To combat antisemitism, “education is key,” Levin said.

“People are very much uneducated with respect to historical events and instances of mass prejudice, for instance, whether it’s the Trail of Tears or the Holocaust,” he said. “It’s important for it to be a whole society approach, by the way, that says … this is not just something that’s anathema to Jewish people. This is something that’s anathema to the pluralistic democracy that we aspire to be.”

Cormac said that he has had conversations with students at school who do not believe that six million Jews were killed in the Holocaust.

“The issue with this is that they’re uneducated, and this is where that stems from. They’re uneducated in the fact that they don’t understand that this is morally and legally unacceptable. This is an outward hateful act towards not just Jews, but people of color, people in the LGBTQ+ community,” he said. “There were people who made the human swastika who … would have been persecuted by the Nazis.”

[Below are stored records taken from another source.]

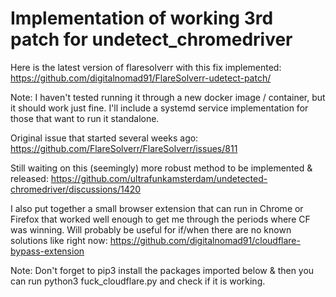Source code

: # Implementation of working 3rd patch for undetect_chromedriver

Here is the latest version of flaresolverr with this fix implemented: 
https://github.com/digitalnomad91/FlareSolverr-udetect-patch/ 

Note: I haven't tested running it through a new docker image / container, but it should work just fine. I'll include a systemd service implementation for those that want to run it standalone.

Original issue that started several weeks ago:
https://github.com/FlareSolverr/FlareSolverr/issues/811

Still waiting on this (seemingly) more robust method to be implemented & released:
https://github.com/ultrafunkamsterdam/undetected-chromedriver/discussions/1420

I also put together a small browser extension that can run in Chrome or Firefox that worked well enough to get me through the periods where CF was winning. Will probably be useful for if/when there are no known solutions like right now:
https://github.com/digitalnomad91/cloudflare-bypass-extension

Note: Don't forget to pip3 install the packages imported below & then you can run python3 fuck_cloudflare.py and check if it is working.
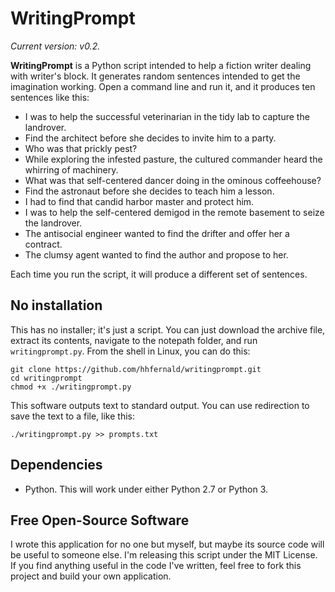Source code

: # WritingPrompt

*Current version: v0.2.*

**WritingPrompt** is a Python script intended to help a fiction writer dealing with writer's block. It generates random sentences intended to get the imagination working. Open a command line and run it, and it produces ten sentences like this:

-   I was to help the successful veterinarian in the tidy lab to capture
    the landrover.
-   Find the architect before she decides to invite him to a party.
-   Who was that prickly pest?
-   While exploring the infested pasture, the cultured commander heard
    the whirring of machinery.
-   What was that self-centered dancer doing in the ominous coffeehouse?
-   Find the astronaut before she decides to teach him a lesson.
-   I had to find that candid harbor master and protect him.
-   I was to help the self-centered demigod in the remote basement to
    seize the landrover.
-   The antisocial engineer wanted to find the drifter and offer her a
    contract.
-   The clumsy agent wanted to find the author and propose to her.

Each time you run the script, it will produce a different set of sentences.


## No installation

This has no installer; it's just a script. You can just download the archive file, extract its contents, navigate to the notepath folder, and run `writingprompt.py`. From the shell in Linux, you can do this:

    git clone https://github.com/hhfernald/writingprompt.git
    cd writingprompt
    chmod +x ./writingprompt.py

This software outputs text to standard output. You can use redirection to save the text to a file, like this:

    ./writingprompt.py >> prompts.txt



## Dependencies

-   Python. This will work under either Python 2.7 or Python 3.



## Free Open-Source Software

I wrote this application for no one but myself, but maybe its source code will be useful to someone else. I'm releasing this script under the MIT License. If you find anything useful in the code I've written, feel free to fork this project and build your own application.



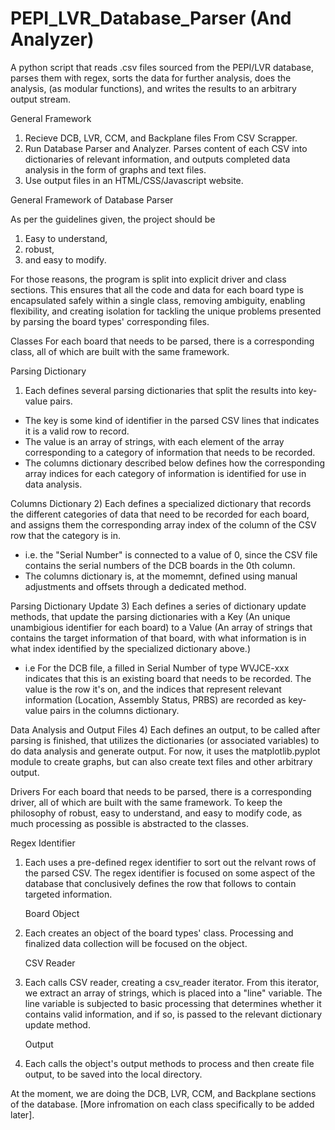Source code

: # PEPI_LVR_Database_Parser (And Analyzer)
A python script that reads .csv files sourced from the PEPI/LVR database, 
parses them with regex, 
sorts the data for further analysis, 
does the analysis, (as modular functions),
and writes the results to an arbitrary output stream.

General Framework
1) Recieve DCB, LVR, CCM, and Backplane files From CSV Scrapper.
2) Run Database Parser and Analyzer. Parses content of each CSV into dictionaries of relevant information,
and outputs completed data analysis in the form of graphs and text files.
3) Use output files in an HTML/CSS/Javascript website.

General Framework of Database Parser

As per the guidelines given, the project should be 
1) Easy to understand,
2) robust,
3) and easy to modify.

For those reasons, the program is split into explicit driver and class sections. 
This ensures that all the code and data for each board type is encapsulated safely within a single class, 
removing ambiguity, enabling flexibility, 
and creating isolation for tackling the unique problems presented by parsing the board types' corresponding files.

Classes
For each board that needs to be parsed, there is a corresponding class, all of which are built with the same framework.

Parsing Dictionary
1) Each defines several parsing dictionaries that split the results into key-value pairs. 
- The key is some kind of identifier in the parsed CSV lines that indicates it is a valid row to record.
- The value is an array of strings, with each element of the array corresponding to a category of information that needs to be recorded.
- The columns dictionary described below defines how the corresponding array indices for each category of information is identified 
for use in data analysis.
   

Columns Dictionary
2) Each defines a specialized dictionary that records the different categories of data that need to be recorded for each board,
and assigns them the corresponding array index of the column of the CSV row that the category is in. 
- i.e. the "Serial Number" is connected to a value of 0, since the CSV file contains the serial numbers of the DCB boards in the 0th column.
- The columns dictionary is, at the momemnt, defined using manual adjustments and offsets through a dedicated method.
   
Parsing Dictionary Update
3) Each defines a series of dictionary update methods, that update the parsing dictionaries with a Key (An unique unambigious identifier for each board) to a Value (An array of strings that contains the target information of that board, with what information is in what index identified by the specialized dictionary above.)
- i.e For the DCB file, a filled in Serial Number of type WVJCE-xxx indicates that this is an existing board that needs to be recorded. The value is the row it's on, and the indices that represent relevant information (Location, Assembly Status, PRBS) are recorded as key-value pairs in the columns dictionary.

Data Analysis and Output Files
4) Each defines an output, to be called after parsing is finished, that utilizes the dictionaries (or associated variables) to
do data analysis and generate output. For now, it uses the matplotlib.pyplot module to create graphs, but can also create text files and other arbitrary output.

Drivers
For each board that needs to be parsed, there is a corresponding driver, all of which are built with the same framework.
To keep the philosophy of robust, easy to understand, and easy to modify code, as much processing as possible is abstracted to the classes.
  
  Regex Identifier
1) Each uses a pre-defined regex identifier to sort out the relvant rows of the parsed CSV. The regex identifier 
is focused on some aspect of the database that conclusively defines the row that follows to contain targeted information.

   Board Object
2) Each creates an object of the board types' class. Processing and finalized data collection will be focused on
the object.
  
   CSV Reader
3) Each calls CSV reader, creating a csv_reader iterator. From this iterator, we extract an array of strings, which is placed
into a "line" variable. The line variable is subjected to basic processing that determines whether it contains valid information,
and if so, is passed to the relevant dictionary update method.

   Output
4) Each calls the object's output methods to process and then create file output, to be saved into the local directory.

At the moment, we are doing the DCB, LVR, CCM, and Backplane sections of the database.
[More infromation on each class specifically to be added later].
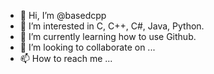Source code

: - 👋 Hi, I’m @basedcpp
- 👀 I’m interested in C, C++, C#, Java, Python.
- 🌱 I’m currently learning how to use Github.
- 💞️ I’m looking to collaborate on ...
- 📫 How to reach me ...

<!---
basedcpp/basedcpp is a ✨ special ✨ repository because its `README.md` (this file) appears on your GitHub profile.
You can click the Preview link to take a look at your changes.
--->
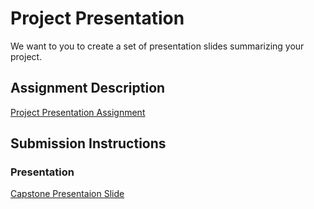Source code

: # Project Presentation
We want to you to create a set of presentation slides summarizing your project.

## Assignment Description
[Project Presentation Assignment](https://education.launchcode.org/liftoff/assignments/project-presentation/)

## Submission Instructions

### Presentation
[Capstone Presentaion Slide](https://github.com/taman7771/liftoff-assignments/blob/master/P6-Project_Presentation/capstone-presentation.pdf)
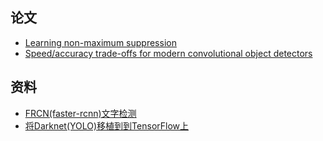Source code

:## 论文
- [Learning non-maximum suppression](https://arxiv.org/abs/1705.02950)
- [Speed/accuracy trade-offs for modern convolutional object detectors](http://xueshu.baidu.com/s?wd=paperuri%3A%281c38a75df0989387f5c02f17de249024%29&filter=sc_long_sign&tn=SE_xueshusource_2kduw22v&sc_vurl=http%3A%2F%2Farxiv.org%2Fabs%2F1611.10012&ie=utf-8&sc_us=9449385865897260093)
## 资料
- [FRCN(faster-rcnn)文字检测](https://github.com/jugg1024/Text-Detection-with-FRCN)
- [将Darknet(YOLO)移植到到TensorFlow上](https://github.com/thtrieu/darkflow)
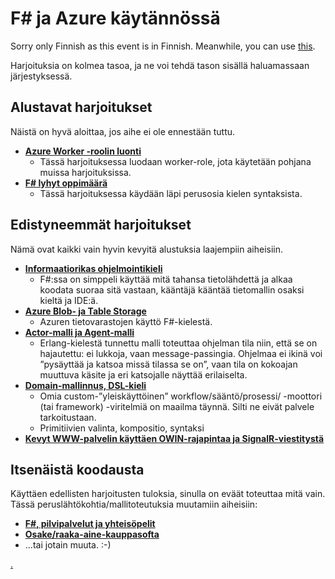 
# F# ja Azure käytännössä #

Sorry only Finnish as this event is in Finnish.
Meanwhile, you can use [this](http://www.tryfsharp.org/Learn).

Harjoituksia on kolmea tasoa, ja ne voi tehdä tason sisällä haluamassaan järjestyksessä.

## Alustavat harjoitukset ##

Näistä on hyvä aloittaa, jos aihe ei ole ennestään tuttu.

- [**Azure Worker -roolin luonti**](1-AzureWorkerRole/AzureWorkerRoleFin.html)
	- Tässä harjoituksessa luodaan worker-role, jota käytetään pohjana muissa harjoituksissa.
- [**F# lyhyt oppimäärä**](1-FSharpBasics/FSharpBasicsFin.html)
	- Tässä harjoituksessa käydään läpi perusosia kielen syntaksista. 

## Edistyneemmät harjoitukset ##

Nämä ovat kaikki vain hyvin kevyitä alustuksia laajempiin aiheisiin.

- [**Informaatiorikas ohjelmointikieli**](2-DataUsage/DataUsageFin.html)
	- F#:ssa on simppeli käyttää mitä tahansa tietolähdettä ja alkaa koodata suoraa sitä vastaan, kääntäjä kääntää tietomallin osaksi kieltä ja IDE:ä.
- [**Azure Blob- ja Table Storage**](2-AzureStorage/AzureStorageFin.html)
	- Azuren tietovarastojen käyttö F#-kielestä.
- [**Actor-malli ja Agent-malli**](2-AgentModel/AgentModelFin.html)
	- Erlang-kielestä tunnettu malli toteuttaa ohjelman tila niin, että se on hajautettu: ei lukkoja, vaan message-passingia. Ohjelmaa ei ikinä voi ”pysäyttää ja katsoa missä tilassa se on”, vaan tila on kokoajan muuttuva käsite ja eri katsojalle näyttää erilaiselta.
- [**Domain-mallinnus, DSL-kieli**](2-DomainModel/DomainModelFin.html)
	- Omia custom-”yleiskäyttöinen” workflow/sääntö/prosessi/ -moottori (tai framework) -viritelmiä on maailma täynnä. Silti ne eivät palvele tarkoitustaan. 
	- Primitiivien valinta, kompositio, syntaksi
- [**Kevyt WWW-palvelin käyttäen OWIN-rajapintaa ja SignalR-viestitystä**](2-AzureOwinWww/AzureOwinWwwFin.html)

## Itsenäistä koodausta ##

Käyttäen edellisten harjoitusten tuloksia, sinulla on eväät toteuttaa mitä vain. Tässä peruslähtökohtia/mallitoteutuksia muutamiin aiheisiin:

- [**F#, pilvipalvelut ja yhteisöpelit**](3-SocialGame\SocialGameFin.html)
- [**Osake/raaka-aine-kauppasofta**](3-TradingSoftware\TradingSoftwareFin.html)
- ...tai jotain muuta. :-)


[.](http://www.meetup.com/FSharpHelsinki/events/173790412/)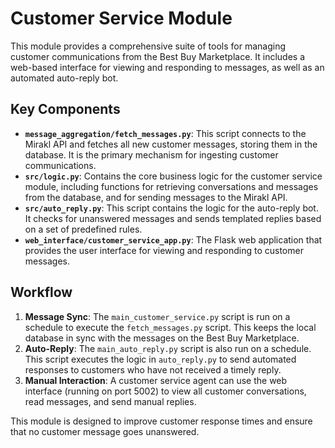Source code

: # Customer Service Module

This module provides a comprehensive suite of tools for managing customer communications from the Best Buy Marketplace. It includes a web-based interface for viewing and responding to messages, as well as an automated auto-reply bot.

## Key Components

*   **`message_aggregation/fetch_messages.py`**: This script connects to the Mirakl API and fetches all new customer messages, storing them in the database. It is the primary mechanism for ingesting customer communications.
*   **`src/logic.py`**: Contains the core business logic for the customer service module, including functions for retrieving conversations and messages from the database, and for sending messages to the Mirakl API.
*   **`src/auto_reply.py`**: This script contains the logic for the auto-reply bot. It checks for unanswered messages and sends templated replies based on a set of predefined rules.
*   **`web_interface/customer_service_app.py`**: The Flask web application that provides the user interface for viewing and responding to customer messages.

## Workflow

1.  **Message Sync**: The `main_customer_service.py` script is run on a schedule to execute the `fetch_messages.py` script. This keeps the local database in sync with the messages on the Best Buy Marketplace.
2.  **Auto-Reply**: The `main_auto_reply.py` script is also run on a schedule. This script executes the logic in `auto_reply.py` to send automated responses to customers who have not received a timely reply.
3.  **Manual Interaction**: A customer service agent can use the web interface (running on port 5002) to view all customer conversations, read messages, and send manual replies.

This module is designed to improve customer response times and ensure that no customer message goes unanswered.
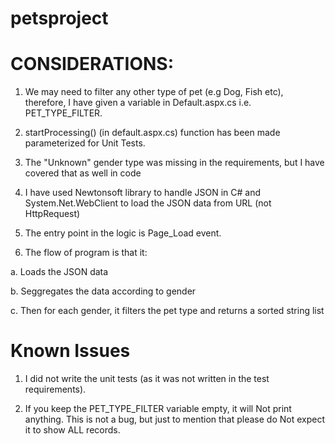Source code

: # petsproject

CONSIDERATIONS:
=================
1) We may need to filter any other type of pet  (e.g Dog, Fish etc), therefore, I have given a variable in Default.aspx.cs i.e. PET_TYPE_FILTER. 

2) startProcessing() (in default.aspx.cs) function has been made parameterized for Unit Tests.

3) The "Unknown" gender type was missing in the requirements, but I have covered that as well in code

4) I have used Newtonsoft library to handle JSON in C# and System.Net.WebClient to load the JSON data from URL (not HttpRequest)

5) The entry point in the logic is Page_Load event.

6) The flow of program is that it:

a. Loads the JSON data

b. Seggregates the data according to gender

c. Then for each gender, it filters the pet type and returns a sorted string list


Known Issues
==============
1) I did not write the unit tests (as it was not written in the test requirements).

2) If you keep the PET_TYPE_FILTER variable empty, it will Not print anything. This is not a bug, but just to mention that please do Not expect it to show ALL records.
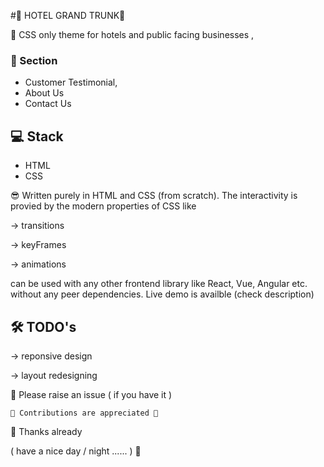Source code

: #🌃  HOTEL GRAND TRUNK🌃 


👻  CSS only theme for hotels and public facing businesses , 



### 📌 Section 
* Customer Testimonial, 
* About  Us 
* Contact Us


## 💻 Stack 

* HTML  
* CSS


😎 Written purely in HTML and CSS (from scratch). The interactivity is provied by the modern properties of CSS like 


-> transitions 

-> keyFrames

-> animations 


can be used with any other frontend library like React, Vue, Angular etc. without any peer dependencies. Live demo is availble (check description)


## 🛠 TODO's

-> reponsive design 

-> layout redesigning



👏 Please raise an issue ( if you have it )

`💜 Contributions are appreciated 💜 `



🙏 Thanks already 


( have a nice day / night ...... ) 👾
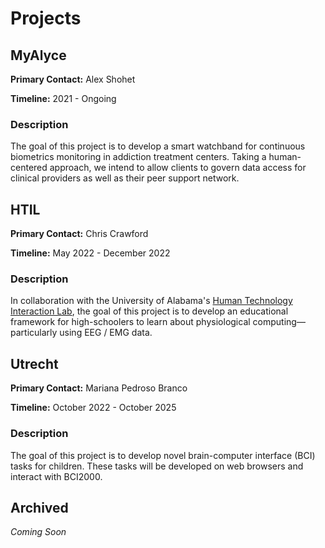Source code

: # Projects


## MyAlyce
**Primary Contact:** Alex Shohet

**Timeline:** 2021 - Ongoing

### Description
The goal of this project is to develop a smart watchband for continuous biometrics monitoring in addiction treatment centers. Taking a human-centered approach, we intend to allow clients to govern data access for clinical providers as well as their peer support network.

## HTIL
**Primary Contact:** Chris Crawford

**Timeline:** May 2022 - December 2022

### Description
In collaboration with the University of Alabama's [Human Technology Interaction Lab](https://htilua.org/), the goal of this project is to develop an educational framework for high-schoolers to learn about physiological computing—particularly using EEG / EMG data. 

## Utrecht
**Primary Contact:** Mariana Pedroso Branco

**Timeline:** October 2022 - October 2025

### Description
The goal of this project is to develop novel brain-computer interface (BCI) tasks for children. These tasks will be developed on web browsers and interact with BCI2000.

## Archived
*Coming Soon*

Sarah, who grew up in a town where older Jewish people had numbers tattooed on their arms from the concentration camps, said that there was “no questioning” whether they were Holocaust survivors. When people do not see that, “you get people that don’t believe it.”

BHS is planning to work with local Jewish organizations, including the Anti-Defamation League, the BAJC and the Jewish Community Relations Council of the Bay Area, to implement educational approaches on the Holocaust, antisemitism and hate speech and symbols. The education began with a presentation on the meaning of antisemitism, Cormac and Bronicki said. But some students walked out during the lesson, saying the photo was exhibiting free speech, Cormac added.

Bronicki added that only about 26% of schools in California have proper Holocaust education, and that at some schools, “Holocaust lessons are being weaponized against Jews” to further a political agenda. That, said Tali Klima, spokesperson for the Bay Area Jewish Coalition, is “another form of antisemitism that is especially horrifying to many of us who are third generation survivors.”

Cormac is worried that, if the school takes the time for education on antisemitism, high school students may see that as a result of Jewish community “complaining too much.” He hopes that the school gives some smaller slideshows and educational experiences to the whole school community and give students the choice to participate in further educational opportunities.

As for the students who made the swastika: “I want to see them make an apology, not to myself or the Jewish community, but everyone as a whole,” he said. “I want them to sit down with rabbis. I want to see them sit down with members of the LGBTQ+ community and people of color, and I want them to understand and learn how each group that was marginalized and oppressed in the Holocaust.”

Sarah would like to see BHS “do the same important work that they do with other marginalized communities that have hate that go against them.”

“When you allow hate,” she said, “hate breeds hate.”